**Exercise objective**
What lines of the data below include the word "application"? Report them by copying each.

**Supplied data**
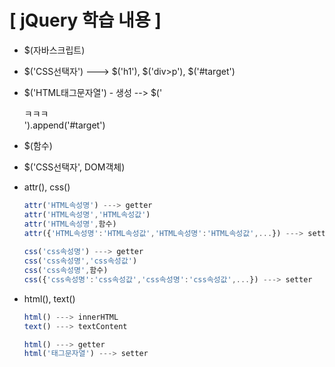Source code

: # [  jQuery 학습 내용 ]



- $(자바스크립트)
- $('CSS선택자')   ---> $('h1'), $('div>p'), $('#target')
- $('HTML태그문자열') - 생성 --> $('<div>ㅋㅋㅋ</div>').append('#target')
- $(함수)
- $('CSS선택자', DOM객체)

- attr(), css()

  ```javascript
  attr('HTML속성명') ---> getter
  attr('HTML속성명','HTML속성값')
  attr('HTML속성명',함수)
  attr({'HTML속성명':'HTML속성값','HTML속성명':'HTML속성값',...}) ---> setter
        
  css('css속성명') ---> getter
  css('css속성명','css속성값')
  css('css속성명',함수)
  css({'css속성명':'css속성값','css속성명':'css속성값',...}) ---> setter
  ```



- html(), text()

  ```javascript
  html() ---> innerHTML
  text() ---> textContent
  
  html() ---> getter
  html('태그문자열') ---> setter
  ```

  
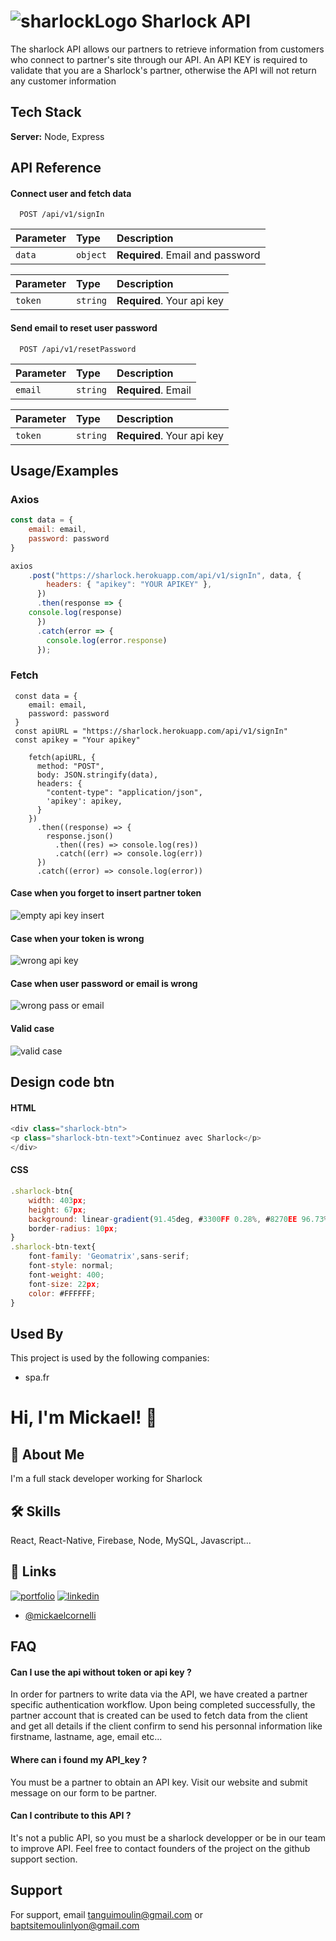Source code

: 
# ![sharlockLogo](https://user-images.githubusercontent.com/73282517/176868351-755a43ad-1ae7-4b5d-afa9-aaa74044c427.png) Sharlock API

The sharlock API allows our partners to retrieve information from customers who connect to partner's site through our API.
An API KEY is required to validate that you are a Sharlock's partner, otherwise the API will not return any customer information
## Tech Stack

**Server:** Node, Express


## API Reference

#### Connect user and fetch data

```https://sharlock.herokuapp.com/
  POST /api/v1/signIn
```
| Parameter | Type     | Description                |
| :-------- | :------- | :------------------------- |
| `data` | `object` | **Required**. Email and password |

| Parameter | Type     | Description                |
| :-------- | :------- | :------------------------- |
| `token` | `string` | **Required**. Your api key |

#### Send email to reset user password

```https://sharlock.herokuapp.com/
  POST /api/v1/resetPassword
```
| Parameter | Type     | Description                |
| :-------- | :------- | :------------------------- |
| `email` | `string` | **Required**. Email|

| Parameter | Type     | Description                |
| :-------- | :------- | :------------------------- |
| `token` | `string` | **Required**. Your api key |


## Usage/Examples

### Axios
```javascript
const data = { 
    email: email, 
    password: password 
}

axios
    .post("https://sharlock.herokuapp.com/api/v1/signIn", data, {
        headers: { "apikey": "YOUR APIKEY" },
      })
      .then(response => { 
	console.log(response)
      })
      .catch(error => {
      	console.log(error.response)
      });
```
### Fetch
```
 const data = { 
    email: email, 
    password: password 
 }
 const apiURL = "https://sharlock.herokuapp.com/api/v1/signIn"
 const apikey = "Your apikey"

    fetch(apiURL, {
      method: "POST",
      body: JSON.stringify(data),
      headers: {
        "content-type": "application/json",
        'apikey': apikey,
      }
    })
      .then((response) => {
        response.json()
          .then((res) => console.log(res))
          .catch((err) => console.log(err))
      })
      .catch((error) => console.log(error))
```

#### Case when you forget to insert partner token
![empty api key insert](https://user-images.githubusercontent.com/73282517/176867433-3e8024af-5c85-49d9-8cdb-96e3d3817b74.png)

#### Case when your token is wrong
![wrong api key](https://user-images.githubusercontent.com/73282517/176867750-47674800-eb8b-4880-96de-0448e6a5359b.png)

#### Case when user password or email is wrong
![wrong pass or email](https://user-images.githubusercontent.com/73282517/176867522-a6fc2586-998e-4731-b6c4-02bf65a9aeee.png)

#### Valid case
![valid case](https://user-images.githubusercontent.com/73282517/176867625-6fa6caaa-6d1c-4dee-b5ea-eab44b7583a8.png)
## Design code btn
#### HTML
```javascript 
<div class="sharlock-btn">
<p class="sharlock-btn-text">Continuez avec Sharlock</p>
</div>
```

#### CSS
```javascript 
.sharlock-btn{
    width: 403px;
    height: 67px;
    background: linear-gradient(91.45deg, #3300FF 0.28%, #8270EE 96.73%);
    border-radius: 10px;
}
.sharlock-btn-text{
    font-family: 'Geomatrix',sans-serif;
    font-style: normal;
    font-weight: 400;
    font-size: 22px;
    color: #FFFFFF;
}
```

## Used By

This project is used by the following companies:

- spa.fr

# Hi, I'm Mickael! 👋


## 🚀 About Me
I'm a full stack developer working for Sharlock



## 🛠 Skills
React, React-Native, Firebase, Node, MySQL, Javascript...


## 🔗 Links
[![portfolio](https://img.shields.io/badge/my_portfolio-000?style=for-the-badge&logo=ko-fi&logoColor=white)](https://mickaelcornelli.com/)
[![linkedin](https://img.shields.io/badge/linkedin-0A66C2?style=for-the-badge&logo=linkedin&logoColor=white)](https://www.linkedin.com/in/mickaël-cornelli/)
- [@mickaelcornelli](https://github.com/mickaelcornelli)


## FAQ

#### Can I use the api without token or api key ?

In order for partners to write data via the API, we have created a partner specific authentication workflow. Upon being completed successfully, the partner account that is created can be used to fetch data from the client and get all details if the client confirm to send his personnal information like firstname, lastname, age, email etc...

#### Where can i found my API_key ?

You must be a partner to obtain an API key. Visit our website and submit message on our form to be partner.

#### Can I contribute to this API ?

It's not a public API, so you must be a sharlock developper or be in our team to improve API.
Feel free to contact founders of the project on the github support section.

## Support

For support, email tanguimoulin@gmail.com or baptsitemoulinlyon@gmail.com

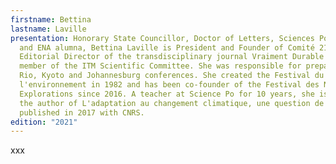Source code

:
 ```yaml
---
firstname: Bettina
lastname: Laville
presentation: Honorary State Councillor, Doctor of Letters, Sciences Po laureate
  and ENA alumna, Bettina Laville is President and Founder of Comité 21,
  Editorial Director of the transdisciplinary journal Vraiment Durable and a
  member of the ITM Scientific Committee. She was responsible for preparing the
  Rio, Kyoto and Johannesburg conferences. She created the Festival du film de
  l'environnement in 1982 and has been co-founder of the Festival des Nouvelles
  Explorations since 2016. A teacher at Science Po for 10 years, she is notably
  the author of L'adaptation au changement climatique, une question de sociétés
  published in 2017 with CNRS.
edition: "2021"
---
```

xxx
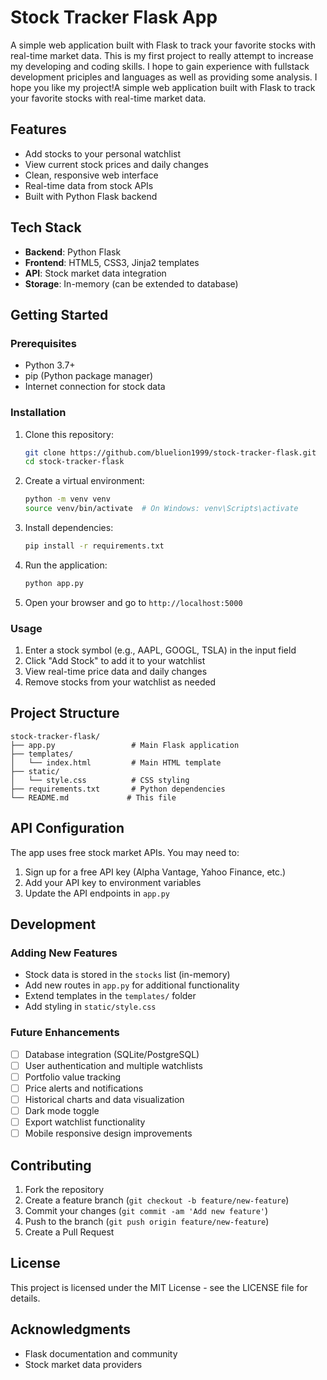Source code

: # Stock Tracker Flask App

A simple web application built with Flask to track your favorite stocks with real-time market data. This is my first project to really attempt to increase my developing and coding skills. 
I hope to gain experience with fullstack development priciples and languages as well as providing some analysis. I hope you like my project!A simple web application built with Flask to track your favorite stocks with real-time market data.

## Features
- Add stocks to your personal watchlist
- View current stock prices and daily changes
- Clean, responsive web interface
- Real-time data from stock APIs
- Built with Python Flask backend

## Tech Stack
- **Backend**: Python Flask
- **Frontend**: HTML5, CSS3, Jinja2 templates
- **API**: Stock market data integration
- **Storage**: In-memory (can be extended to database)

## Getting Started

### Prerequisites
- Python 3.7+
- pip (Python package manager)
- Internet connection for stock data

### Installation

1. Clone this repository:
   ```bash
   git clone https://github.com/bluelion1999/stock-tracker-flask.git
   cd stock-tracker-flask
   ```

2. Create a virtual environment:
   ```bash
   python -m venv venv
   source venv/bin/activate  # On Windows: venv\Scripts\activate
   ```

3. Install dependencies:
   ```bash
   pip install -r requirements.txt
   ```

4. Run the application:
   ```bash
   python app.py
   ```

5. Open your browser and go to `http://localhost:5000`

### Usage
1. Enter a stock symbol (e.g., AAPL, GOOGL, TSLA) in the input field
2. Click "Add Stock" to add it to your watchlist
3. View real-time price data and daily changes
4. Remove stocks from your watchlist as needed

## Project Structure
```
stock-tracker-flask/
├── app.py                 # Main Flask application
├── templates/
│   └── index.html         # Main HTML template
├── static/
│   └── style.css          # CSS styling
├── requirements.txt       # Python dependencies
└── README.md             # This file
```

## API Configuration
The app uses free stock market APIs. You may need to:
1. Sign up for a free API key (Alpha Vantage, Yahoo Finance, etc.)
2. Add your API key to environment variables
3. Update the API endpoints in `app.py`

## Development

### Adding New Features
- Stock data is stored in the `stocks` list (in-memory)
- Add new routes in `app.py` for additional functionality
- Extend templates in the `templates/` folder
- Add styling in `static/style.css`

### Future Enhancements
- [ ] Database integration (SQLite/PostgreSQL)
- [ ] User authentication and multiple watchlists
- [ ] Portfolio value tracking
- [ ] Price alerts and notifications
- [ ] Historical charts and data visualization
- [ ] Dark mode toggle
- [ ] Export watchlist functionality
- [ ] Mobile responsive design improvements

## Contributing
1. Fork the repository
2. Create a feature branch (`git checkout -b feature/new-feature`)
3. Commit your changes (`git commit -am 'Add new feature'`)
4. Push to the branch (`git push origin feature/new-feature`)
5. Create a Pull Request

## License
This project is licensed under the MIT License - see the LICENSE file for details.

## Acknowledgments
- Flask documentation and community
- Stock market data providers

**Exercise response**
        "content-type": "application/json",
A simple web application built with Flask to track your favorite stocks with real-time market data. This is my first project to really attempt to increase my developing and coding skills. 
I hope to gain experience with fullstack development priciples and languages as well as providing some analysis. I hope you like my project!A simple web application built with Flask to track your favorite stocks with real-time market data.
4. Run the application:
├── app.py                 # Main Flask application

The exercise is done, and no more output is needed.